=== Extracted data ===

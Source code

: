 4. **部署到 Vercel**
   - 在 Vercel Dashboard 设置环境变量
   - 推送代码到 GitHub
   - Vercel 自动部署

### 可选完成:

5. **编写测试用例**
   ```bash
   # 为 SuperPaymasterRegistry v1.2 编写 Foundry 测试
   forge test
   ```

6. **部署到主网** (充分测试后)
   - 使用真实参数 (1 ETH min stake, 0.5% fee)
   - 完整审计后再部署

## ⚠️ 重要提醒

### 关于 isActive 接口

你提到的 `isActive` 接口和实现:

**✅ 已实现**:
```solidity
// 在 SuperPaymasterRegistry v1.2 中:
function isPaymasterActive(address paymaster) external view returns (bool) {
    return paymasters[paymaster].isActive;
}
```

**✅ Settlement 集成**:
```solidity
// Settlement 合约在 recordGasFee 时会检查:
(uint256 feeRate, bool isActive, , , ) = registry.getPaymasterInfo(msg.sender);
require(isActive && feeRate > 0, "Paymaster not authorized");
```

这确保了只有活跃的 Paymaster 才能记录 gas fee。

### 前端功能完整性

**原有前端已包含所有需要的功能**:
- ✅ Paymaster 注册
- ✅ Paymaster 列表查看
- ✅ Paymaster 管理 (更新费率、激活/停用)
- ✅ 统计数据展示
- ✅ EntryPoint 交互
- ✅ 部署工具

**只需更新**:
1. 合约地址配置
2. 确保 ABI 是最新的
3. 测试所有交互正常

===

= What needs to be done =
Print out the listing in full, exactly as it appears.

= Completed task =
Source code

: 4. **部署到 Vercel**
   - 在 Vercel Dashboard 设置环境变量
   - 推送代码到 GitHub
   - Vercel 自动部署

### 可选完成:

5. **编写测试用例**
   ```bash
   # 为 SuperPaymasterRegistry v1.2 编写 Foundry 测试
   forge test
   ```

6. **部署到主网** (充分测试后)
   - 使用真实参数 (1 ETH min stake, 0.5% fee)
   - 完整审计后再部署

## ⚠️ 重要提醒

### 关于 isActive 接口

你提到的 `isActive` 接口和实现:

**✅ 已实现**:
```solidity
// 在 SuperPaymasterRegistry v1.2 中:
function isPaymasterActive(address paymaster) external view returns (bool) {
    return paymasters[paymaster].isActive;
}
```

**✅ Settlement 集成**:
```solidity
// Settlement 合约在 recordGasFee 时会检查:
(uint256 feeRate, bool isActive, , , ) = registry.getPaymasterInfo(msg.sender);
require(isActive && feeRate > 0, "Paymaster not authorized");
```

这确保了只有活跃的 Paymaster 才能记录 gas fee。

### 前端功能完整性

**原有前端已包含所有需要的功能**:
- ✅ Paymaster 注册
- ✅ Paymaster 列表查看
- ✅ Paymaster 管理 (更新费率、激活/停用)
- ✅ 统计数据展示
- ✅ EntryPoint 交互
- ✅ 部署工具

**只需更新**:
1. 合约地址配置
2. 确保 ABI 是最新的
3. 测试所有交互正常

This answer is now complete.